> **WORK ORDER**: Find every line below with the string "instâncias" and pick it out.

-------- DATA FOR THE TASK

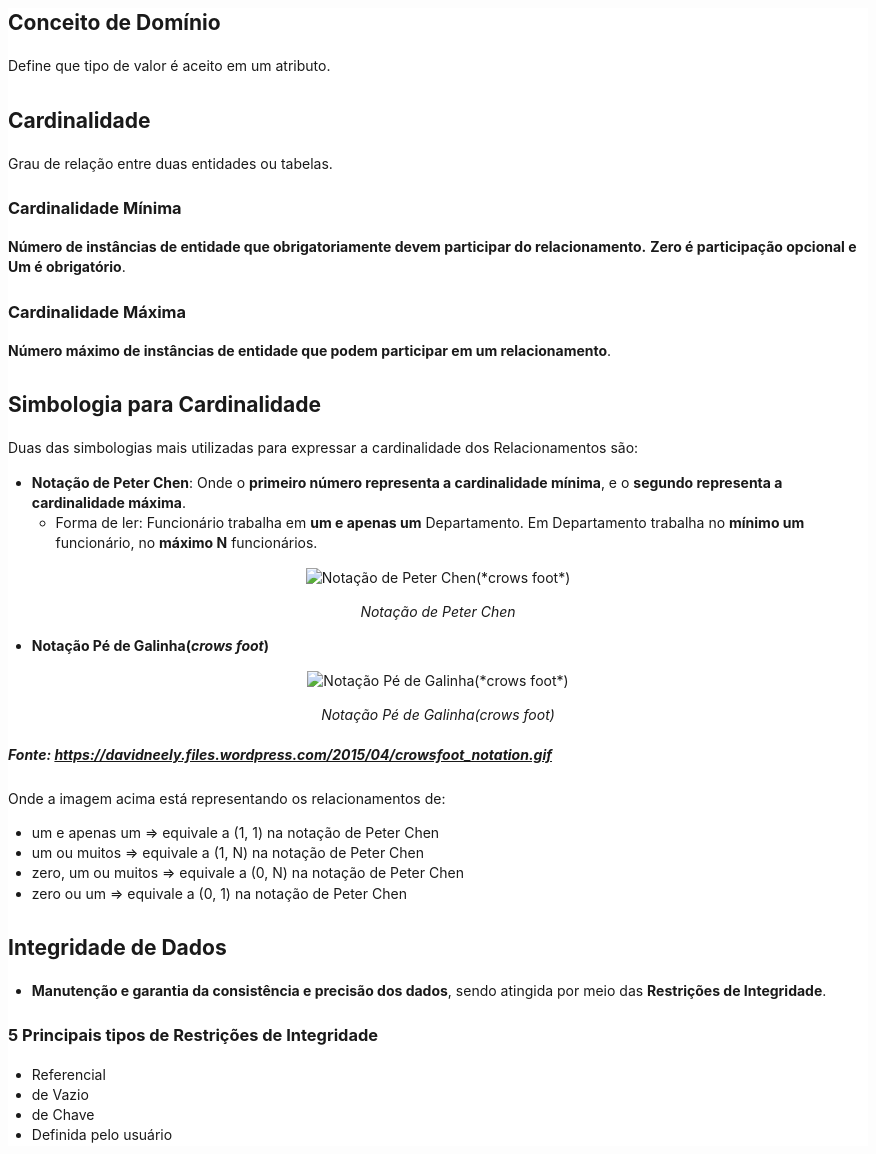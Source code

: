 
## Conceito de Domínio
Define que tipo de valor é aceito em um atributo.

## Cardinalidade
Grau de relação entre duas entidades ou tabelas.

### Cardinalidade Mínima
**Número de instâncias de entidade que obrigatoriamente devem participar do relacionamento.** **Zero é participação opcional e Um é obrigatório**.

### Cardinalidade Máxima
**Número máximo de instâncias de entidade que podem participar em um relacionamento**.

## Simbologia para Cardinalidade
Duas das simbologias mais utilizadas para expressar a cardinalidade dos Relacionamentos são:
  - **Notação de Peter Chen**: Onde o **primeiro número representa a cardinalidade mínima**, e o **segundo representa a cardinalidade máxima**.
    - Forma de ler: Funcionário trabalha em **um e apenas um** Departamento. Em Departamento trabalha no **mínimo um** funcionário, no **máximo N** funcionários.


  <p align="center">
  <img src="https://ik.imagekit.io/xfddek6eqk/Cardinalidade_Peter_Chen_zizAc5Bqb.png" 
  alt="Notação de Peter Chen(*crows foot*)"
  />
</p>
<p align="center"><i>Notação de Peter Chen</i></p>


  - **Notação Pé de Galinha(*crows foot*)**

  <p align="center">
  <img src="https://ik.imagekit.io/xfddek6eqk/crowsfoot_notation_6Ok5BWFOd.gif" 
  alt="Notação Pé de Galinha(*crows foot*)"
  />
</p>
<p align="center"><i>Notação Pé de Galinha(crows foot)</i></p>

##### Fonte: https://davidneely.files.wordpress.com/2015/04/crowsfoot_notation.gif

 Onde a imagem acima está representando os relacionamentos de: 
  - um e apenas um => equivale a (1, 1) na notação de Peter Chen
  - um ou muitos => equivale a (1, N) na notação de Peter Chen
  - zero, um ou muitos => equivale a (0, N) na notação de Peter Chen
  - zero ou um => equivale a (0, 1) na notação de Peter Chen

## Integridade de Dados
- **Manutenção e garantia da consistência e  precisão dos dados**, sendo atingida por meio das **Restrições de Integridade**.
### 5 Principais tipos de Restrições de Integridade
- Referencial
- de Vazio
- de Chave
- Definida pelo usuário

----------------

> **SOLVED EXERCISE**:
**Número de instâncias de entidade que obrigatoriamente devem participar do relacionamento.** **Zero é participação opcional e Um é obrigatório**.
**Número máximo de instâncias de entidade que podem participar em um relacionamento**.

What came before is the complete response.